Gefühlter Höhenflug

Meinung · Man kann Sigmar Gabriel gratulieren. Vor bald zwei Jahren, als er die SPD-Führung übernahm, schien die Partei am Boden. Nach der Schlappe bei der Bundestagswahl war sie nicht mal als Junior-Partner in einer Koalition, geschweige denn als führende Kraft im Bund gefragt. Die Macht schien auf Jahre fern. Das hat sich nicht erst seit dem Wahlerfolg von Mecklenburg-Vorpommern geändert

Man kann Sigmar Gabriel gratulieren. Vor bald zwei Jahren, als er die SPD-Führung übernahm, schien die Partei am Boden. Nach der Schlappe bei der Bundestagswahl war sie nicht mal als Junior-Partner in einer Koalition, geschweige denn als führende Kraft im Bund gefragt. Die Macht schien auf Jahre fern. Das hat sich nicht erst seit dem Wahlerfolg von Mecklenburg-Vorpommern geändert. Umfragen signalisieren schon seit Wochen: Das Kanzleramt ist für die SPD wieder greifbar.Das liegt aber vor allem an den Grünen, die sich in Umfragen konstant über jenen 18 Prozent bewegen, die für ihre einstige Konkurrenz um Platz drei im Parteiensystem, die FDP, verwegenes Ziel blieb. Nach Schwarz-Gelb könnte 2013 in Deutschland binnen vier Jahren die zweite "Wunschkoaliton" ihr Comeback erleben: Rot-Grün.

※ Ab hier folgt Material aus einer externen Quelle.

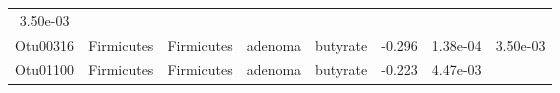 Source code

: \documentclass[11pt,]{article}
\begin{document}
\begin{longtable}[]{@{}cccccccc@{}}
\begin{minipage}[t]{0.08\columnwidth}
3.50e-03\strut
\end{minipage}\tabularnewline
\begin{minipage}[t]{0.08\columnwidth}\centering\strut
Otu00316\strut
\end{minipage} & \begin{minipage}[t]{0.15\columnwidth}\centering\strut
Firmicutes\strut
\end{minipage} & \begin{minipage}[t]{0.15\columnwidth}\centering\strut
Firmicutes\strut
\end{minipage} & \begin{minipage}[t]{0.08\columnwidth}\centering\strut
adenoma\strut
\end{minipage} & \begin{minipage}[t]{0.09\columnwidth}\centering\strut
butyrate\strut
\end{minipage} & \begin{minipage}[t]{0.07\columnwidth}\centering\strut
-0.296\strut
\end{minipage} & \begin{minipage}[t]{0.08\columnwidth}\centering\strut
1.38e-04\strut
\end{minipage} & \begin{minipage}[t]{0.08\columnwidth}\centering\strut
3.50e-03\strut
\end{minipage}\tabularnewline
\begin{minipage}[t]{0.08\columnwidth}\centering\strut
Otu01100\strut
\end{minipage} & \begin{minipage}[t]{0.15\columnwidth}\centering\strut
Firmicutes\strut
\end{minipage} & \begin{minipage}[t]{0.15\columnwidth}\centering\strut
Firmicutes\strut
\end{minipage} & \begin{minipage}[t]{0.08\columnwidth}\centering\strut
adenoma\strut
\end{minipage} & \begin{minipage}[t]{0.09\columnwidth}\centering\strut
butyrate\strut
\end{minipage} & \begin{minipage}[t]{0.07\columnwidth}\centering\strut
-0.223\strut
\end{minipage} & \begin{minipage}[t]{0.08\columnwidth}\centering\strut
4.47e-03\strut
\end{minipage} & \begin{minipage}[t]{0.08\columnwidth}\centering\strut

\end{minipage}
\end{longtable}
\end{document}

Vor allem diese Machtoption, die Stärke des potenziellen Partners, sorgt für den gefühlten Höhenflug der SPD. Ihre tatsächliche Lage sollte der Partei dagegen zu denken geben. Der Abstand zum verheerenden 23-Prozent-Ergebnis der Bundestagswahl betrug zuletzt maximal sechs Prozent. Und dies trotz bester Vorzeichen: Eine durch das Libyen-Debakel in der Außenpolitik blamierte Regierung. Eine wegen interner Kritik in der Euro-Krise angeschlagene Kanzlerin mit einem orientierungslosen Junior-Partner FDP. Eine Konkurrenz auf der Linken, deren Führung sich durch Castro- und Mauer-Nostalgie selbst aus dem politischen Spiel nimmt. Und das alles bei wachsender Skepsis in der Bevölkerung gegenüber der Weltfinanzordnung und vor dem Hintergrund eines politischen Klimas, in dem sogar Konservative wie FAZ-Herausgeber Frank Schirrmacher fragen, ob die Linke nicht doch recht hat. Nimmt man auch noch den "Rhythmus" der Demokratie hinzu, der eine Regierung zwischen Wahlen fast immer schwächeln lässt, muss man fragen: Wann, wenn nicht jetzt, wäre die Zeit für einen echten Höhenflug der SPD?

Vielleicht käme der aber zu früh. Die Partei hat noch längst nicht alle Fragen beantwortet, die sich ihr vor zwei Jahren stellten. Die mit viel Aufwand betriebene Parteireform mag manchen Alt-Funktionär verschreckt haben. Für den Wähler wichtiger aber ist, wie die SPD wirklich zu jenen Reformen bei Rente und Arbeitsmarkt steht, die sie als Regierungspartei selbst angestoßen hat. Da erscheint auch die Diskussion um einen Kanzlerkandidaten Peer Steinbrück eher virtuell. Repräsentiert der beliebte und kantige Vertreter der bei Linken so verhassten Agenda-Politik wirklich die SPD? Diese Frage muss die Partei dem Wähler beantworten. Sonst ist ihr gefühlter Höhenflug beendet, wenn die Regierung wieder tritt fasst. Und dann wird es auch nichts mit Rot-Grün.